© Michael Dressel
Zurück aus der Zukunft: Michael Dressel fotografiert in Berlin und Los Angeles
Die Berliner Galerie Feinart zeigt knapp 60 seiner nach der Jahrtausendwende in Berlin und Los Angeles entstandenen Arbeiten
Stand:
Ein Mann mit entblößter Brust und vielen Tattoos hält eine große Uhr in der Hand. Auf dem Zifferblatt steht „Hard Times“, entstanden ist die Fotografie 2012 in Downtown von Los Angeles, dem Melting Pot der Kulturen.

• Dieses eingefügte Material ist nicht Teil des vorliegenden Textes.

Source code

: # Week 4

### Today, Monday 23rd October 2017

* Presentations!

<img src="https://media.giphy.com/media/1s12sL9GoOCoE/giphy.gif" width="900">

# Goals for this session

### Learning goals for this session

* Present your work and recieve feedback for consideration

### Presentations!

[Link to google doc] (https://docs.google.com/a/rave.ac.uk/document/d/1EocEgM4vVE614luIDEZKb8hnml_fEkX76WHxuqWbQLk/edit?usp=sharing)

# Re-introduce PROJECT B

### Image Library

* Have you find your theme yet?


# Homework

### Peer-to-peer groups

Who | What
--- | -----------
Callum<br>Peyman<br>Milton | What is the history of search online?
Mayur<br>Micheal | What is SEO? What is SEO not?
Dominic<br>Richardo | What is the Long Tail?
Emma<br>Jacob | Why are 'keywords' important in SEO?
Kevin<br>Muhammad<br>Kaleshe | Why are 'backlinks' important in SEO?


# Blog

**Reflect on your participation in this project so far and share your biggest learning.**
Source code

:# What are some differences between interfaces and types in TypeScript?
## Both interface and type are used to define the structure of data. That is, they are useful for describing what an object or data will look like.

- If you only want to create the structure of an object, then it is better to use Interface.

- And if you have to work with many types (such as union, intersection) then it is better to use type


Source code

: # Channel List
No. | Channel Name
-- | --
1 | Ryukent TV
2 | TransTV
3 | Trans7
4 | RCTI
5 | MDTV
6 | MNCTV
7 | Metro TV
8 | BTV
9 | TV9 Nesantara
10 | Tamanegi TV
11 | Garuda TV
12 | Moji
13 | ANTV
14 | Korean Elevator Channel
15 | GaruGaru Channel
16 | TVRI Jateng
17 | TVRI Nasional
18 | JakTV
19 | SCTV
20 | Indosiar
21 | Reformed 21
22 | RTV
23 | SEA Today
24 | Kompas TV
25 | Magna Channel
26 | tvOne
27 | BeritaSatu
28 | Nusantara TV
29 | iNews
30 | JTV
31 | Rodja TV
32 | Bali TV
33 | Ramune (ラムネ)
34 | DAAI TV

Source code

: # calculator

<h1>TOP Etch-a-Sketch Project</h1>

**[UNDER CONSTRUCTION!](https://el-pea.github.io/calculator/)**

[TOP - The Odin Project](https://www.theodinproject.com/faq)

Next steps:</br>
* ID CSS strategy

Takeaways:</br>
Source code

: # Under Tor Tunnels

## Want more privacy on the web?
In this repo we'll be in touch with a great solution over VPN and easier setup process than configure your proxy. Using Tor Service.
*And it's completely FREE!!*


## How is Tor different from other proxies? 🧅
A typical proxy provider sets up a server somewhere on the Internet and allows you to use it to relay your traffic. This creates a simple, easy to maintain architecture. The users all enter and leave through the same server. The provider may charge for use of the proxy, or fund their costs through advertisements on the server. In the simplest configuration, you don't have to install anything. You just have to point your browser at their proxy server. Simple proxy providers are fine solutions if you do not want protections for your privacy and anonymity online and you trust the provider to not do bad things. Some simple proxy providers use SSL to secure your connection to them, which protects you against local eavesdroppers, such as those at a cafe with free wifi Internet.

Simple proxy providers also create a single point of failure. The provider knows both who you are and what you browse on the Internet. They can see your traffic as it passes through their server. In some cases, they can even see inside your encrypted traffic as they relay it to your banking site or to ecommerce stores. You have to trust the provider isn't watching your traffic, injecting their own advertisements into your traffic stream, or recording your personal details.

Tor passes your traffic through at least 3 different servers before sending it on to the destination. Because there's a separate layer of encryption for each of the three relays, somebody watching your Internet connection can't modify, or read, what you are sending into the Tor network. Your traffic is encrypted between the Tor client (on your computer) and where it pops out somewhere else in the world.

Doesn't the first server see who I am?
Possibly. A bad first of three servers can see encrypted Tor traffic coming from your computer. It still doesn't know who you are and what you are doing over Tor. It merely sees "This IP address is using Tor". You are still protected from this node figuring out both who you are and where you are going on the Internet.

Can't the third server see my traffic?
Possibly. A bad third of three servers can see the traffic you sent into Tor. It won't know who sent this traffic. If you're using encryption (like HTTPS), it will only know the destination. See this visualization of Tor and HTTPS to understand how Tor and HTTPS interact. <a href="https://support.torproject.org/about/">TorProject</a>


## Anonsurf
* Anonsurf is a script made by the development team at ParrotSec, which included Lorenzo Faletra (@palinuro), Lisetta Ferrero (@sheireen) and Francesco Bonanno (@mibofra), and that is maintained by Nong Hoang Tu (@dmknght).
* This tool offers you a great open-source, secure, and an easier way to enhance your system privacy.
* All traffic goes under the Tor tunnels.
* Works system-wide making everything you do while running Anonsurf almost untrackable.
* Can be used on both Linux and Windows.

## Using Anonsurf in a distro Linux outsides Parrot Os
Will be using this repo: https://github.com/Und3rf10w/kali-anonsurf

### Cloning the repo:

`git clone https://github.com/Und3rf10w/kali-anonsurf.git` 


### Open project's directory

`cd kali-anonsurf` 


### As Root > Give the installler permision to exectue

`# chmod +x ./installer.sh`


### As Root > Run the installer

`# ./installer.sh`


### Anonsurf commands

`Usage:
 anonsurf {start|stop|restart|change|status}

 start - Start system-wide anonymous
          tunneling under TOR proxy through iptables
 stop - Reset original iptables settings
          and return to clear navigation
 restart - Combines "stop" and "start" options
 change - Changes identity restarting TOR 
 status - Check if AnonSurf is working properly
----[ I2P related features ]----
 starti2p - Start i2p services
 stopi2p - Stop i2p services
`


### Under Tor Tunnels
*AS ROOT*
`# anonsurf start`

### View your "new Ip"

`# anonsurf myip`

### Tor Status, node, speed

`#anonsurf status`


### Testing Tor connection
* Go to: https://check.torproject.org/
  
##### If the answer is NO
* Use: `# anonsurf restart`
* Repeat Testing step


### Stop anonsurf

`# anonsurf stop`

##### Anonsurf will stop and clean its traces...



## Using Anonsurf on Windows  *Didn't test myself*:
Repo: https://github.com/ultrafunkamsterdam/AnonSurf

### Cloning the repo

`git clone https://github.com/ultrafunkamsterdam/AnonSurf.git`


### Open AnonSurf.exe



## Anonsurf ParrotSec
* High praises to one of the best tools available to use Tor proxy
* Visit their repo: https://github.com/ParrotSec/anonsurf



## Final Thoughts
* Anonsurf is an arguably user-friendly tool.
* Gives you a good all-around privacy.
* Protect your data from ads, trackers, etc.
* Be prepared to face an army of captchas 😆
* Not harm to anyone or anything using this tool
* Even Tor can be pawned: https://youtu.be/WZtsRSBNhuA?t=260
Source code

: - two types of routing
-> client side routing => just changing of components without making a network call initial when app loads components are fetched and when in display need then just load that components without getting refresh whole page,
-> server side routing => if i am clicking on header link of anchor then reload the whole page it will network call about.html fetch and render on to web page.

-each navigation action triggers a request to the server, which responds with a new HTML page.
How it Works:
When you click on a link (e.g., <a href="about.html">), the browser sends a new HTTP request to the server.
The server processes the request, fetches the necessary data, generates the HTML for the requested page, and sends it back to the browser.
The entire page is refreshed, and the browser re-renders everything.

Harte Zeiten hat Michael Dressel an eigenem Leib erfahren. Die Berliner Galerie Feinart zeigt knapp 60 seiner nach der Jahrtausendwende in Berlin und Los Angeles entstandenen Fotos. Geboren 1958 in Ost-Berlin, studierte Dressel an der Kunsthochschule Weißensee Bühnenbild und verbrachte nach einem missglückten Fluchtversuch zwei Jahre in DDR-Gefängnissen. Nach seiner Ausbürgerung wohnte er in West-Berlin und landete 1985 in Los Angeles, wo er als Soundeditor für Oscar prämierte Filme von Clint Eastwood tätig war. Erst nach 20 Jahren besuchte Dressel wieder Berlin und stellte fest: „Wenn ich nach Deutschland komme, fühle ich mich oft, als würde ich aus einer gesellschaftlichen Zukunft kommen.“
Manches ist absurd komisch
Die Bilder ähneln sich. Ob sich eine Szene in Berlin oder in Kalifornien abspielt, kann man manchmal erst auf den zweiten Blick erkennen. Die Kluft zwischen Arm und Reich ist im sogenannten Land der unbegrenzten Möglichkeiten ähnlich tief wie an der Spree. Dressels Bilder sind nicht gestellt, sie basieren auf genauer Beobachtung des alltäglichen Lebens bei endlosen Fußwanderungen durch Stadtviertel in der Tradition der Street Photography; manchmal fragt er auch seine Protagonisten, ob er sie ablichten darf.
Doch es geht ihm nicht um eine soziale Reportage. Das harte Schwarz-Weiß seiner digitalen Aufnahmen überführt das Gesehene in eine eigenartige Zeitlosigkeit, die exakt geplanten Ausschnitte und Kompositionen tragen zur Ästhetik der Bilder bei.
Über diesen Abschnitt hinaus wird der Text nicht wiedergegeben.